Consider all relevant factors, including:

  • the kind of information or data that is to be de-identified
  • who will have access to the information, and for what purpose
  • whether it contains unique or uncommon characteristics that could enable re-identification
  • whether it could be targeted for re-identification because of who or what it relates to
  • whether other information or data could be matched up or used to re-identify the de-identified data
  • what harm may result if the information or data is re-identified.

There is sometimes a trade-off here. In some cases modifying the data may reduce its usability. Nevertheless, this may be necessary to minimise the risk of disclosing personal or confidential information.
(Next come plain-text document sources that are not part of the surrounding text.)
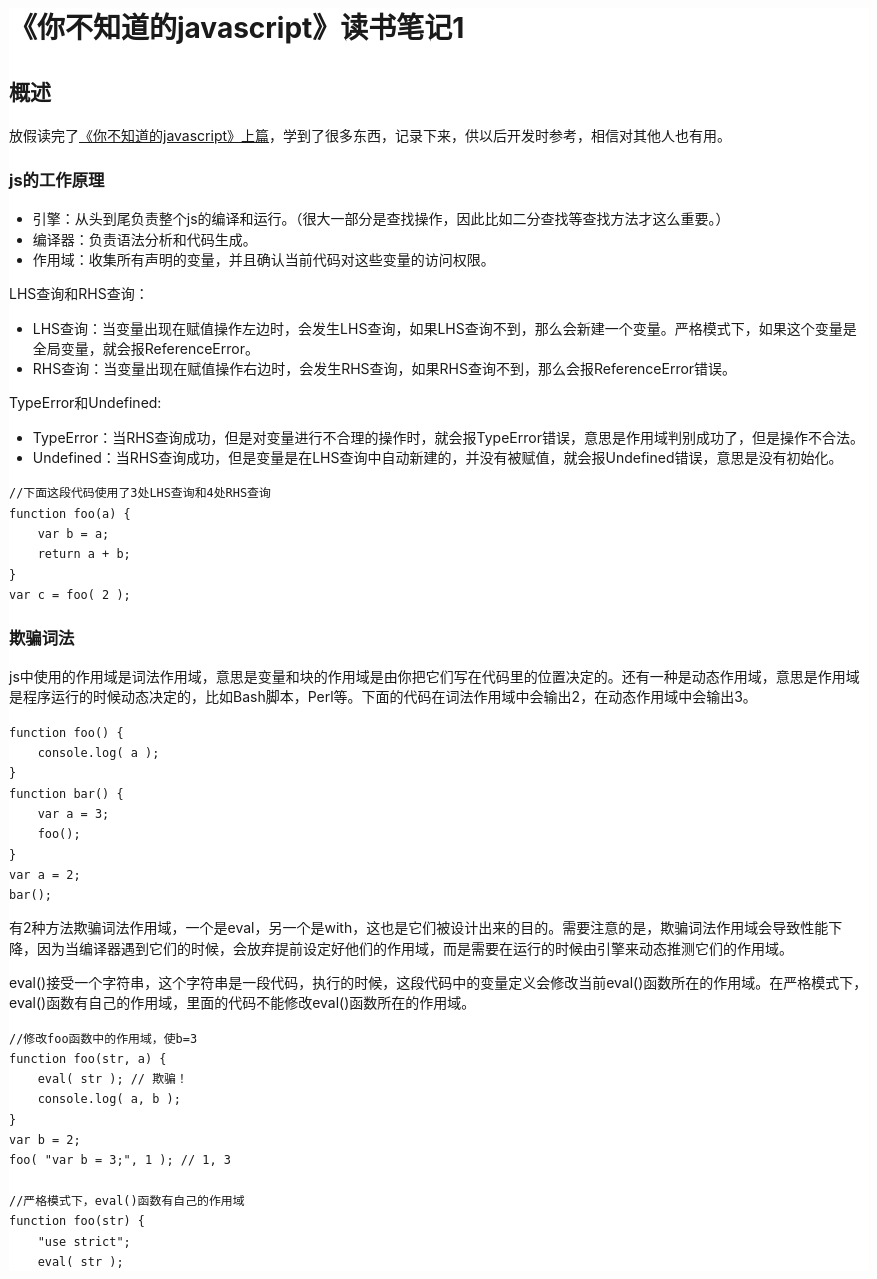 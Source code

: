# 《你不知道的javascript》读书笔记1

## 概述

放假读完了[《你不知道的javascript》上篇](https://book.douban.com/subject/26351021/?channel=subject_list&platform=web)，学到了很多东西，记录下来，供以后开发时参考，相信对其他人也有用。

### js的工作原理

- 引擎：从头到尾负责整个js的编译和运行。（很大一部分是查找操作，因此比如二分查找等查找方法才这么重要。）
- 编译器：负责语法分析和代码生成。
- 作用域：收集所有声明的变量，并且确认当前代码对这些变量的访问权限。

LHS查询和RHS查询：
- LHS查询：当变量出现在赋值操作左边时，会发生LHS查询，如果LHS查询不到，那么会新建一个变量。严格模式下，如果这个变量是全局变量，就会报ReferenceError。
- RHS查询：当变量出现在赋值操作右边时，会发生RHS查询，如果RHS查询不到，那么会报ReferenceError错误。

TypeError和Undefined:
- TypeError：当RHS查询成功，但是对变量进行不合理的操作时，就会报TypeError错误，意思是作用域判别成功了，但是操作不合法。
- Undefined：当RHS查询成功，但是变量是在LHS查询中自动新建的，并没有被赋值，就会报Undefined错误，意思是没有初始化。

```
//下面这段代码使用了3处LHS查询和4处RHS查询
function foo(a) {
    var b = a;
    return a + b;
}
var c = foo( 2 );
```

### 欺骗词法

js中使用的作用域是词法作用域，意思是变量和块的作用域是由你把它们写在代码里的位置决定的。还有一种是动态作用域，意思是作用域是程序运行的时候动态决定的，比如Bash脚本，Perl等。下面的代码在词法作用域中会输出2，在动态作用域中会输出3。

```
function foo() {
    console.log( a );
}
function bar() {
    var a = 3;
    foo();
}
var a = 2;
bar();
```

有2种方法欺骗词法作用域，一个是eval，另一个是with，这也是它们被设计出来的目的。需要注意的是，欺骗词法作用域会导致性能下降，因为当编译器遇到它们的时候，会放弃提前设定好他们的作用域，而是需要在运行的时候由引擎来动态推测它们的作用域。

 eval()接受一个字符串，这个字符串是一段代码，执行的时候，这段代码中的变量定义会修改当前eval()函数所在的作用域。在严格模式下，eval()函数有自己的作用域，里面的代码不能修改eval()函数所在的作用域。

```
//修改foo函数中的作用域，使b=3
function foo(str, a) {
    eval( str ); // 欺骗！
    console.log( a, b );
}
var b = 2;
foo( "var b = 3;", 1 ); // 1, 3

//严格模式下，eval()函数有自己的作用域
function foo(str) {
    "use strict";
    eval( str );
```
Examples of de-identification techniques include:

  • sampling — providing access to only some of the total records or data
  • choice of variables — removing quasi-identifiers that are unique to an individual or are likely to identify them when combined with other information
  • rounding — combining information that could identify an individual into categories, eg, express ages in ranges (25–35 years) rather than single years (27, 28)
  • perturbation — altering information that is likely to identify an individual in a small way, so that the aggregate information is not significantly affected
  • swapping — swapping information that may identify an individual with that of another person with similar characteristics to hide its uniqueness.
  • manufacturing synthetic data — creating new values from original data so that the overall totals, values and patterns are preserved, but do not relate to any particular individual
  • encryption or ‘hashing’ of identifiers — obscuring the original identifier, rather than removing it altogether, usually for the purposes of linking different datasets together.